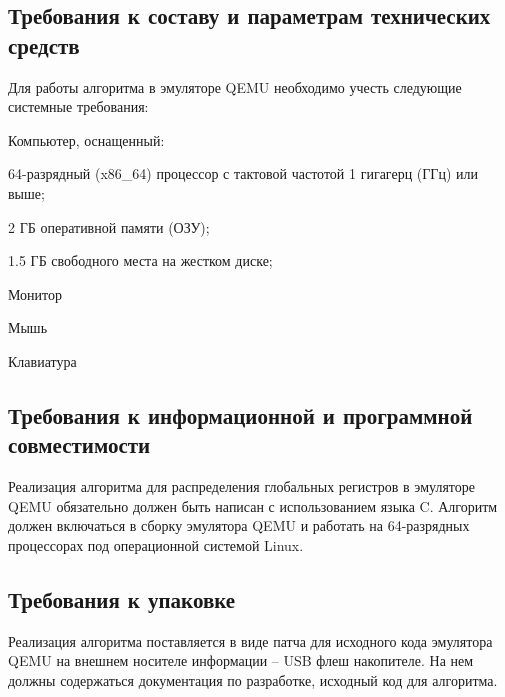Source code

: \subsection{Требования к составу и параметрам технических средств}
Для работы алгоритма в эмуляторе QEMU необходимо учесть следующие системные требования:
\begin{my_enumerate}
\item Компьютер, оснащенный:
    \begin{my_enumerate}
    \item 64-разрядный (x86\_64) процессор с тактовой частотой 1 гигагерц (ГГц) или выше;
    \item 2 ГБ оперативной памяти (ОЗУ);
    \item 1.5 ГБ свободного места на жестком диске;
    \end{my_enumerate}
\item Монитор
\item Мышь
\item Клавиатура
\end{my_enumerate}


\subsection{Требования к информационной и программной совместимости}

Реализация алгоритма для распределения глобальных регистров в эмуляторе QEMU обязательно должен быть написан с использованием языка C. Алгоритм должен включаться в сборку эмулятора QEMU и работать на 64-разрядных процессорах под операционной системой Linux.


\subsection{Требования к упаковке}
Реализация алгоритма поставляется в виде патча для исходного кода эмулятора QEMU на внешнем носителе информации – USB флеш накопителе. На нем должны содержаться документация по разработке, исходный код для алгоритма.
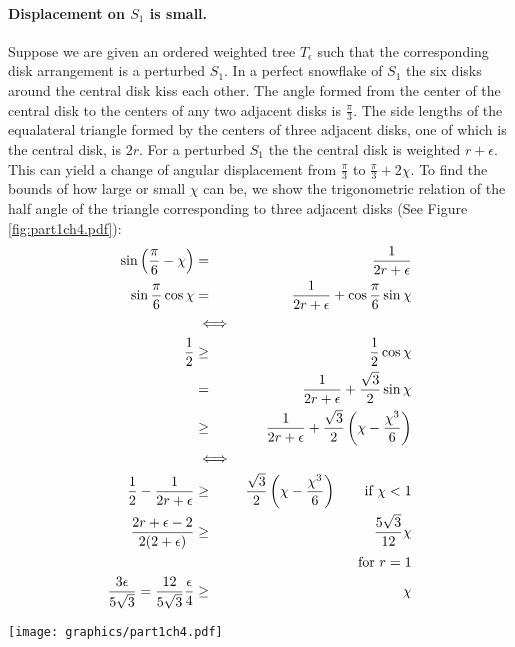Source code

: \paragraph{Displacement on $S_1$ is small.}
Suppose we are given an ordered weighted tree $T_\epsilon$ such that the corresponding disk arrangement is a perturbed $S_1$.  
In a perfect snowflake of $S_1$ the six disks around the central disk kiss each other.  
The angle formed from the center of the central disk to the centers of any two adjacent disks is $\frac{\pi}{3}$.  
The side lengths of the equalateral triangle formed by the centers of three adjacent disks, one of which is the central disk, is $2r$.  
For a perturbed $S_1$ the the central disk is weighted $r+ \epsilon$.  
This can yield a change of angular displacement from $\frac{\pi}{3}$ to $\frac{\pi}{3} + 2\chi$.  
To find the bounds of how large or small $\chi$ can be, we show the trigonometric relation of the half angle of the triangle corresponding to three adjacent disks (See Figure \ref{fig:part1ch4.pdf}):
\begin{eqnarray*}
\sin \left( \frac{\pi}{6} - \chi \right) &=& \frac{1}{2r+\epsilon}\\
\sin \frac{\pi}{6} \cos \chi &=& \frac{1}{2r+\epsilon} + \cos \frac{\pi}{6} \sin \chi\\
&\iff&\\
\frac{1}{2} &\geq& \frac{1}{2} \cos \chi \\
&=& \frac{1}{2r+\epsilon} + \frac{\sqrt{3}}{2} \sin \chi\\
&\geq& \frac{1}{2r+\epsilon} + \frac{\sqrt{3}}{2} \left(  \chi - \frac{\chi^3}{6} \right)\\
&\iff&\\
\frac{1}{2}-\frac{1}{2r+\epsilon} &\geq& \frac{\sqrt{3}}{2} \left(  \chi - \frac{\chi^3}{6} \right) \qquad \text{if }\chi < 1\\
\frac{2r + \epsilon - 2}{2 ( 2 + \epsilon)} &\geq&  \frac{5\sqrt{3}}{12} \chi\\
&&\text{for $r=1$}\\
\frac{3 \epsilon}{5\sqrt{3}}=\frac{12}{5\sqrt{3}} \frac{\epsilon}{4} &\geq& \chi
\end{eqnarray*}

\begin{minipage}{\linewidth}
\begin{center}
\texttt{[image: graphics/part1ch4.pdf]}
\label{fig:part1ch4.pdf}
\end{center}
\end{minipage}

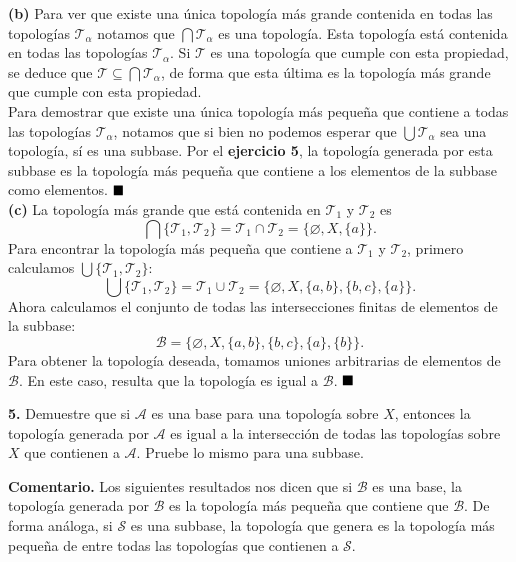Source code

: \documentclass{article}
\begin{document}
\textbf{(b) } Para ver que existe una única topología más grande contenida en todas las topologías $\mathcal{T}_{\alpha}$ notamos que $\bigcap \mathcal{T}_{\alpha}$ es una topología. Esta topología está contenida en todas las topologías $\mathcal{T}_{\alpha}$. Si $\mathcal{T}$ es una topología que cumple con esta propiedad, se deduce que $\mathcal{T} \subseteq \bigcap \mathcal{T}_{\alpha} $, de forma que esta última es la topología más grande que cumple con esta propiedad.  \\

Para demostrar que existe una única topología más pequeña que contiene a todas las topologías $\mathcal{T}_{\alpha}$, notamos que si bien no podemos esperar que $\bigcup \mathcal{T}_{\alpha}$ sea una topología, sí es una subbase. Por el \textbf{ejercicio 5}, la topología generada por esta subbase es la topología más pequeña que contiene a los elementos de la subbase como elementos. $\hspace*{\fill} \blacksquare$\\

\textbf{(c)} La topología más grande que está contenida en $\mathcal{T}_{1}$ y $\mathcal{T}_{2}$ es
$$ \bigcap \{ \mathcal{T}_{1}, \mathcal{T}_{2} \}  =  \mathcal{T}_{1} \cap \mathcal{T}_{2} = \{ \varnothing, X,  \{a \} \}.$$
Para encontrar la topología más pequeña que contiene a $\mathcal{T}_{1}$ y $\mathcal{T}_{2}$, primero calculamos $\bigcup \{\mathcal{T}_{1}, \mathcal{T}_{2} \}$:
$$ \bigcup \{\mathcal{T}_{1}, \mathcal{T}_{2} \} = \mathcal{T}_{1} \cup \mathcal{T}_{2} = \{ \varnothing, X, \{a, b \}, \{b, c \},\{a \} \}.$$
Ahora calculamos el conjunto de todas las intersecciones finitas de elementos de la subbase:
$$\mathcal{B} = \{ \varnothing, X, \{a, b \}, \{b, c \},\{a \}, \{b \} \}.$$
Para obtener la topología deseada, tomamos uniones arbitrarias de elementos de $\mathcal{B}$. En este caso, resulta que la topología es igual a $\mathcal{B}$. $\hspace*{\fill} \blacksquare$\\
\vspace{0.5cm}
\begin{mybox}
	\textbf{5. } Demuestre que si $\mathcal{A}$ es una base para una topología sobre $X$, entonces la topología generada por $\mathcal{A}$ es igual a la intersección de todas las topologías sobre $X$ que contienen a $\mathcal{A}.$ Pruebe lo mismo para una subbase. 
\end{mybox}	

 \textbf{Comentario. } Los siguientes resultados nos dicen que si $\mathcal{B}$ es una base, la topología generada por $\mathcal{B}$ es la topología más pequeña que contiene que $\mathcal{B}$. De forma análoga, si $\mathcal{S}$ es una subbase, la topología que genera es la topología más pequeña de entre todas las topologías que contienen a $\mathcal{S}$. \\
\end{document}
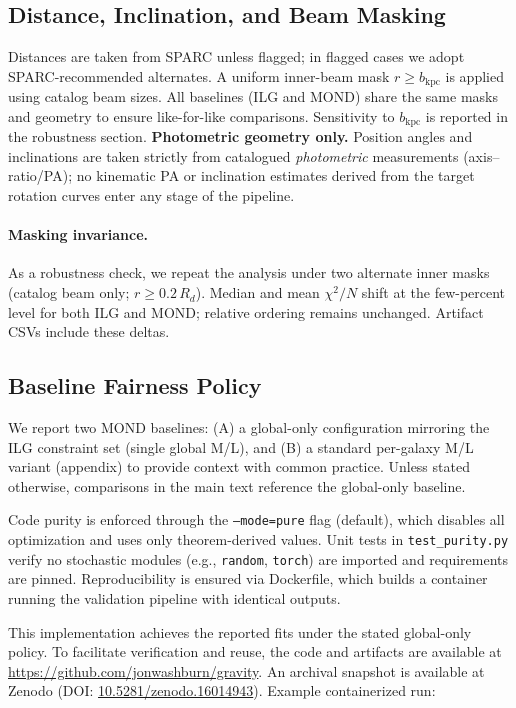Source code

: \documentclass[usenatbib]{mnras}
\begin{document}
\subsection{Distance, Inclination, and Beam Masking}
\noindent Distances are taken from SPARC unless flagged; in flagged cases we adopt SPARC-recommended alternates. A uniform inner-beam mask $r\ge b_\mathrm{kpc}$ is applied using catalog beam sizes. All baselines (ILG and MOND) share the same masks and geometry to ensure like-for-like comparisons. Sensitivity to $b_\mathrm{kpc}$ is reported in the robustness section.
\noindent\textbf{Photometric geometry only.} Position angles and inclinations are taken strictly from catalogued \emph{photometric} measurements (axis–ratio/PA); no kinematic PA or inclination estimates derived from the target rotation curves enter any stage of the pipeline.
\paragraph{Masking invariance.} As a robustness check, we repeat the analysis under two alternate inner masks (catalog beam only; $r\ge 0.2\,R_d$). Median and mean $\chi^2/N$ shift at the few-percent level for both ILG and MOND; relative ordering remains unchanged. Artifact CSVs include these deltas.

\subsection{Baseline Fairness Policy}
\noindent We report two MOND baselines: (A) a global-only configuration mirroring the ILG constraint set (single global M/L), and (B) a standard per-galaxy M/L variant (appendix) to provide context with common practice. Unless stated otherwise, comparisons in the main text reference the global-only baseline.

Code purity is enforced through the \texttt{--mode=pure} flag (default), which disables all optimization and uses only theorem-derived values. Unit tests in \texttt{test\_purity.py} verify no stochastic modules (e.g., \texttt{random}, \texttt{torch}) are imported and requirements are pinned. Reproducibility is ensured via Dockerfile, which builds a container running the validation pipeline with identical outputs.

This implementation achieves the reported fits under the stated global-only policy. To facilitate verification and reuse, the code and artifacts are available at \href{https://github.com/jonwashburn/gravity}{https://github.com/jonwashburn/gravity}. An archival snapshot is available at Zenodo (DOI: \href{https://doi.org/10.5281/zenodo.16014943}{10.5281/zenodo.16014943}). Example containerized run:
\end{document}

------

Which lines of the material above hold the string "formed"? Pull them out.

The angle formed from the center of the central disk to the centers of any two adjacent disks is $\frac{\pi}{3}$.  
The side lengths of the equalateral triangle formed by the centers of three adjacent disks, one of which is the central disk, is $2r$.  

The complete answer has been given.